In an interview with the New York Daily News’ Steve Goldstein, Martina Navratilova came out as bisexual, revealing she had been in a relationship with Rita Mae Brown. Despite giving the interview, Navratilova asked for the article not to be published until she felt comfortable coming out in public. The New York Daily News ignored this request, and the article was published on the 30th July 1981. Following the revelation, Navratilova and her then girlfriend, Nancy Lieberman, were interviewed for the Dallas Morning News, with Martina reiterating she was bisexual whilst Lieberman identified as straight.
Fears that coming out would result in the loss of sponsorship for herself and even the women’s game overall did not come to fruition at the time. She still had sponsors for her equipment as she had before after coming out, but she is sure she missed out on other opportunities. Recalling how advertising agencies reacted she said in recent years “But I couldn’t get any deals outside of that in the U.S., because I was out. They would call my agent about a commercial or something, and she would say, ‘How about Martina?’ and they would say no and then Chris Evert would get the deal, or somebody else. It was the kiss of death. Advertisers wouldn’t touch me with a ten-foot pole.”
Her experience on the court didn’t suffer, not only did she maintain good form but the support from fans was good and never dropped. After losing a game to Tracy Austin just a few months after coming out, Navratilova received large applause from the crowd showing their acceptance.
Her career following her public coming out went from strength to strength and at her retirement, she had competed in 32 Grand Slam singles finals, winning 18 and losing 14. Between 1983 and 1984 she won 6 consecutive Grand Slams, dominating the women’s game.

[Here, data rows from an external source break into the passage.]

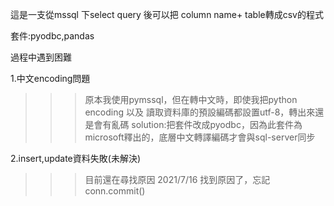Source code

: 這是一支從mssql 下select query 後可以把 column name+ table轉成csv的程式

套件:pyodbc,pandas

過程中遇到困難

1.中文encoding問題
  >>>原本我使用pymssql，但在轉中文時，即使我把python encoding 以及 讀取資料庫的預設編碼都設置utf-8，轉出來還是會有亂碼
  >>>solution:把套件改成pyodbc，因為此套件為microsoft釋出的，底層中文轉譯編碼才會與sql-server同步
  
2.insert,update資料失敗(未解決)
  >>>目前還在尋找原因
  >>>2021/7/16 找到原因了，忘記conn.commit()
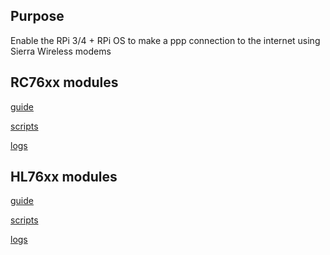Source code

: ## Purpose
Enable the RPi 3/4 + RPi OS to make a ppp connection to the internet using Sierra Wireless modems

## RC76xx modules  
[guide](./RC76xx_ppp_RPi_testing.md)  

[scripts](./RC_chatScripts)  

[logs](./RC_pppRecords)  



## HL76xx modules  
[guide](./HL76xx_ppp_Rpi_testing.md)  

[scripts](./HL_chatScripts)  

[logs]()  
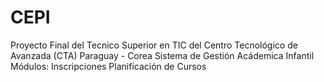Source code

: # CEPI
Proyecto Final del Tecnico Superior en TIC del Centro Tecnológico de Avanzada (CTA) Paraguay - Corea
Sistema de Gestión Acádemica Infantil
Módulos:
Inscripciones
Planificación de Cursos
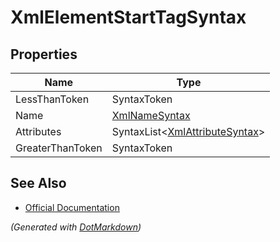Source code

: # XmlElementStartTagSyntax

## Properties

| Name             | Type                                                     |
| ---------------- | -------------------------------------------------------- |
| LessThanToken    | SyntaxToken                                              |
| Name             | [XmlNameSyntax](XmlNameSyntax.md)                        |
| Attributes       | SyntaxList\<[XmlAttributeSyntax](XmlAttributeSyntax.md)> |
| GreaterThanToken | SyntaxToken                                              |

## See Also

* [Official Documentation](https://docs.microsoft.com/en-us/dotnet/api/microsoft.codeanalysis.csharp.syntax.xmlelementstarttagsyntax)


*\(Generated with [DotMarkdown](http://github.com/JosefPihrt/DotMarkdown)\)*
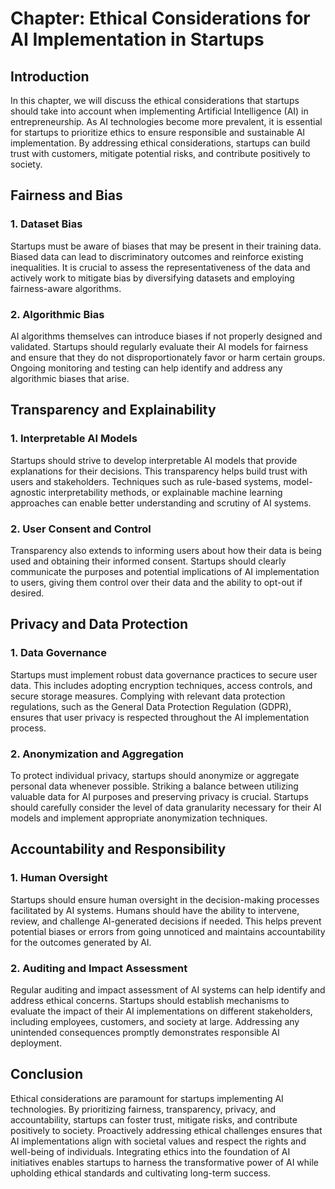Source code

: Chapter: Ethical Considerations for AI Implementation in Startups
=================================================================

Introduction
------------

In this chapter, we will discuss the ethical considerations that startups should take into account when implementing Artificial Intelligence (AI) in entrepreneurship. As AI technologies become more prevalent, it is essential for startups to prioritize ethics to ensure responsible and sustainable AI implementation. By addressing ethical considerations, startups can build trust with customers, mitigate potential risks, and contribute positively to society.

Fairness and Bias
-----------------

### 1. Dataset Bias

Startups must be aware of biases that may be present in their training data. Biased data can lead to discriminatory outcomes and reinforce existing inequalities. It is crucial to assess the representativeness of the data and actively work to mitigate bias by diversifying datasets and employing fairness-aware algorithms.

### 2. Algorithmic Bias

AI algorithms themselves can introduce biases if not properly designed and validated. Startups should regularly evaluate their AI models for fairness and ensure that they do not disproportionately favor or harm certain groups. Ongoing monitoring and testing can help identify and address any algorithmic biases that arise.

Transparency and Explainability
-------------------------------

### 1. Interpretable AI Models

Startups should strive to develop interpretable AI models that provide explanations for their decisions. This transparency helps build trust with users and stakeholders. Techniques such as rule-based systems, model-agnostic interpretability methods, or explainable machine learning approaches can enable better understanding and scrutiny of AI systems.

### 2. User Consent and Control

Transparency also extends to informing users about how their data is being used and obtaining their informed consent. Startups should clearly communicate the purposes and potential implications of AI implementation to users, giving them control over their data and the ability to opt-out if desired.

Privacy and Data Protection
---------------------------

### 1. Data Governance

Startups must implement robust data governance practices to secure user data. This includes adopting encryption techniques, access controls, and secure storage measures. Complying with relevant data protection regulations, such as the General Data Protection Regulation (GDPR), ensures that user privacy is respected throughout the AI implementation process.

### 2. Anonymization and Aggregation

To protect individual privacy, startups should anonymize or aggregate personal data whenever possible. Striking a balance between utilizing valuable data for AI purposes and preserving privacy is crucial. Startups should carefully consider the level of data granularity necessary for their AI models and implement appropriate anonymization techniques.

Accountability and Responsibility
---------------------------------

### 1. Human Oversight

Startups should ensure human oversight in the decision-making processes facilitated by AI systems. Humans should have the ability to intervene, review, and challenge AI-generated decisions if needed. This helps prevent potential biases or errors from going unnoticed and maintains accountability for the outcomes generated by AI.

### 2. Auditing and Impact Assessment

Regular auditing and impact assessment of AI systems can help identify and address ethical concerns. Startups should establish mechanisms to evaluate the impact of their AI implementations on different stakeholders, including employees, customers, and society at large. Addressing any unintended consequences promptly demonstrates responsible AI deployment.

Conclusion
----------

Ethical considerations are paramount for startups implementing AI technologies. By prioritizing fairness, transparency, privacy, and accountability, startups can foster trust, mitigate risks, and contribute positively to society. Proactively addressing ethical challenges ensures that AI implementations align with societal values and respect the rights and well-being of individuals. Integrating ethics into the foundation of AI initiatives enables startups to harness the transformative power of AI while upholding ethical standards and cultivating long-term success.
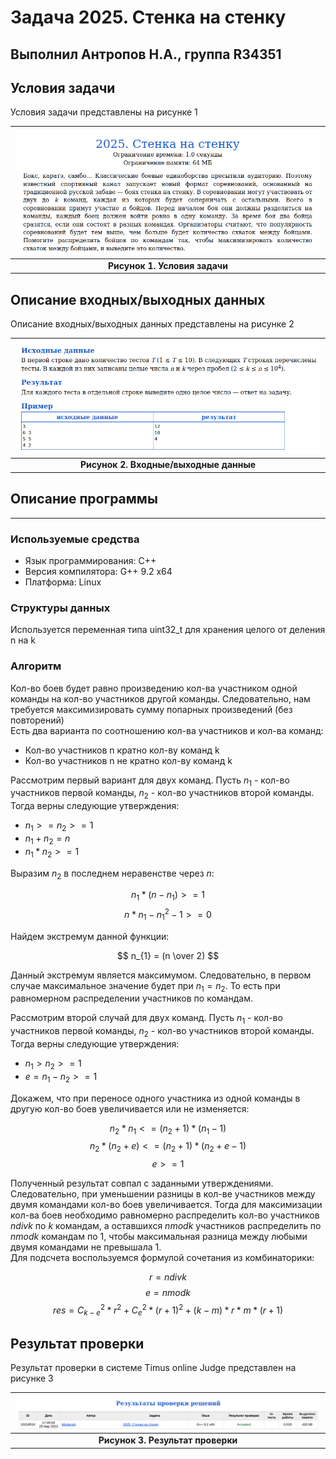 # Задача 2025. Стенка на стенку
Выполнил Антропов Н.А., группа R34351
---
## Условия задачи

Условия задачи представлены на рисунке 1

| ![Условия задачи](./img/Task.png) |
|:--:|
| <b>Рисунок 1. Условия задачи</b> |

## Описание входных/выходных данных

Описание входных/выходных данных представлены на рисунке 2

| ![Входные и выходные данные](./img/InputOutput.png) |
|:--:|
| <b>Рисунок 2. Входные/выходные данные</b> |

## Описание программы
---
### Используемые средства

* Язык программирования: C++
* Версия компилятора: G++ 9.2 x64
* Платформа: Linux

### Структуры данных

Используется переменная типа uint32_t для хранения целого от деления n на k

### Алгоритм

Кол-во боев будет равно произведению кол-ва участником одной команды на кол-во участников другой команды. Следовательно, нам требуется максимизировать сумму попарных произведений (без повторений)<br>
Есть два варианта по соотношению кол-ва участников и кол-ва команд:
* Кол-во участников n кратно кол-ву команд k
* Кол-во участников n не кратно кол-ву команд k

Рассмотрим первый вариант для двух команд. Пусть $n_{1}$ - кол-во участников первой команды, $n_{2}$ - кол-во участников второй команды. Тогда верны следующие утверждения:
* $n_{1} >= n_{2} >= 1$
* $n_{1} + n_{2} = n$
* $n_{1}*n_{2} >= 1$

Выразим $n_{2}$ в последнем неравенстве через $n$:

$$ n_{1}*(n - n_{1}) >= 1 $$
$$ n*n_{1} - n_{1}^2 - 1 >= 0 $$

Найдем экстремум данной функции:

$$ n_{1} = (n \over 2) $$

Данный экстремум является максимумом. Следовательно, в первом случае максимальное значение будет при $n_{1} = n_{2}$. То есть при равномерном распределении участников по командам.<br>

Рассмотрим второй случай для двух команд. Пусть $n_{1}$ - кол-во участников первой команды, $n_{2}$ - кол-во участников второй команды. Тогда верны следующие утверждения:
* $n_{1} > n_{2} >= 1$
* $e = n_{1} - n_{2} >= 1$

Докажем, что при переносе одного участника из одной команды в другую кол-во боев увеличивается или не изменяется:

$$ n_{2}*n_{1} <= (n_{2}+1)*(n_{1}-1) $$
$$ n_{2}*(n_{2} + e) <= (n_{2}+1)*(n_{2} + e -1) $$
$$ e >= 1 $$

Полученный результат совпал с заданными утверждениями. Следовательно, при уменьшении разницы в кол-ве участников между двумя командами кол-во боев увеличивается. Тогда для максимизации кол-ва боев необходимо равномерно распределить кол-во участников $n div k$ по $k$ командам, а оставшихся $n mod k$ участников распределить по $n mod k$ командам по 1, чтобы максимальная разница между любыми двумя командами не превышала 1.<br>
Для подсчета воспользуемся формулой сочетания из комбинаторики:

$$ r = n div k $$
$$ e = n mod k $$
$$ res = C_{k-e}^2*r^2 + C_{e}^2*(r+1)^2 + (k-m)*r*m*(r+1) $$

## Результат проверки

Результат проверки в системе Timus online Judge представлен на рисунке 3

| ![Результат проверки](./img/Result.png) |
|:--:|
| <b>Рисунок 3. Результат проверки</b> |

Her records are unmatched in the male side of the sport either as Martina also had a successful doubles career and to date, she holds the record for most Grand Slam Titles won by a player, 59 combined in singles and doubles.
Over time, Navratilova would begin to identify as lesbian settling into a long term relationships first with Judy Nelson before eventually marrying Julia Lemigova in 2014. She has been part of campaigns to support gay rights but also courted controversy with her criticisms of transgender athletes in women’s sports. Her courage to come out and live openly as a lesbian whilst competing at the highest level of sport has served as an inspiration to many. Sport has often been seen as a challenging place to be LGBT and debates in sports will rage on, but Navratilova’s honesty and courage to live her life true to herself should be a message that it can be a positive experience and not lead to the end of a career or competing in sport. She let her tennis do the talking and her record and career achievements show your skills and abilities are not defined by your sexuality or gender.